Bagabond tried to focus on the interior of the dark car. There were no sharp angles here. Dim shapes seemed to change form subtly in her peripheral vision. I've felt nothing like this, she thought, since the acid trip. She extended her consciousness beyond the cats and Jack. She couldn't define the who that she briefly contacted. But she felt the overwhelming comfort, the warmth, and the protectiveness that surrounded them here.
Cautiously she settled back in her seat and stroked the calico.
"This is it," said Jack.
He had recovered sufficiently to lead their small party through the City Hall station, beyond a bewildering succession of maintenance closets, and into another labyrinth of unused tunnels. He'd rigged sections of the passages with lights which he turned on and off as needed as they proceeded toward his home. When he opened the last door, he stood aside and waved Bagabond and the cats inside. He smiled proudly as they stared around the long room.
"Wow, man." Bagabond flinched as she took in the opulent furnishings and decor. The immediate impression was of red velvet and claw-footed divans.
"You are younger than you look.
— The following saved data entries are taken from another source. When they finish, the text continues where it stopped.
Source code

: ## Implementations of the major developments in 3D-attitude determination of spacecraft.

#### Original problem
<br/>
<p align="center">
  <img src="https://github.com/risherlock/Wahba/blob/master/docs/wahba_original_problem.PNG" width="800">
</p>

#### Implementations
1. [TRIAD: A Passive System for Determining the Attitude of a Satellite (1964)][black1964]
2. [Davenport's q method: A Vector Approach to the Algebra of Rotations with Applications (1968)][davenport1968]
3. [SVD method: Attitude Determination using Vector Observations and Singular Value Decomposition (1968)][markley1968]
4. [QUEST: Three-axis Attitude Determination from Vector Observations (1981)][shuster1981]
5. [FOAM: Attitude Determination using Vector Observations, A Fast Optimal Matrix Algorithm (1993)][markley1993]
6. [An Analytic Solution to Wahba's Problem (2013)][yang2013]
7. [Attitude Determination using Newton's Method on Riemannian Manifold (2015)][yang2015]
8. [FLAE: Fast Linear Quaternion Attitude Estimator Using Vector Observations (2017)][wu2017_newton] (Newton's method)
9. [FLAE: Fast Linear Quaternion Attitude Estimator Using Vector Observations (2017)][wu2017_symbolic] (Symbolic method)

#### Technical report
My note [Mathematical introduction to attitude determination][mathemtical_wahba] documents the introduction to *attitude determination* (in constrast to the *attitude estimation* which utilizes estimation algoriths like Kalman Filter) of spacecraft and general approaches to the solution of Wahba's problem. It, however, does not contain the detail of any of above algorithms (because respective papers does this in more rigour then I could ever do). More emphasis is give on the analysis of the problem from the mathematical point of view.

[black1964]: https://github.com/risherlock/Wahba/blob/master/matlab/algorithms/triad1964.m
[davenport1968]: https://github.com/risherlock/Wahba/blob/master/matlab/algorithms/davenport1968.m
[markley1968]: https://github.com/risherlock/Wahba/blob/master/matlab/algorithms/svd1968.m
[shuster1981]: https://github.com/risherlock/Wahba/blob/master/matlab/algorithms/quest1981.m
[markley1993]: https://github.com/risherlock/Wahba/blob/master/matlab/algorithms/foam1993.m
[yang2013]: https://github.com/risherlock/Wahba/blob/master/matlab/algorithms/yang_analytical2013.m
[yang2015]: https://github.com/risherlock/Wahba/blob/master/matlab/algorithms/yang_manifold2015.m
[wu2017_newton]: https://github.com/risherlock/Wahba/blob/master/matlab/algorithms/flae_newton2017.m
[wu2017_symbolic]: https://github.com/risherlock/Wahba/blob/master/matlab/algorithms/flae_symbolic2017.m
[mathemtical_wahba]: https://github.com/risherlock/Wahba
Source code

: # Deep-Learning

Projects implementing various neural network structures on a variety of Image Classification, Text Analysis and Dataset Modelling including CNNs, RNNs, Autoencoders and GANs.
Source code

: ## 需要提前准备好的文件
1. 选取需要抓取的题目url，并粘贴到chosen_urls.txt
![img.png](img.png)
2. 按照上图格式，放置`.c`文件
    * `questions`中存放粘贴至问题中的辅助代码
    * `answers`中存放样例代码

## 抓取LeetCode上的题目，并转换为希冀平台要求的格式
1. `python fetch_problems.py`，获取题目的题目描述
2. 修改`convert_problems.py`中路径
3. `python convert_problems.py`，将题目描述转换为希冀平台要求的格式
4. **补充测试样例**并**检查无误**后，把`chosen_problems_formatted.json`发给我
That was my reaction too. Reminded me of Captain Nemo's stateroom…" "20,000 Leagues Under the Sea."
"Yeah, right. You saw it too. One of the first movies I ever saw over to the parish theater." They walked down the crimson-carpeted stairs flanked by gold stanchions and plush velvet ropes. Both cats ran ahead of them, the calico using the Victorian armchairs as hurdles. The electric light was augmented by flickering gas flames that gave the room an atmosphere out of the last century. The black cat trotted over the Persian carpets to the edge of the platform and looked back at the two humans.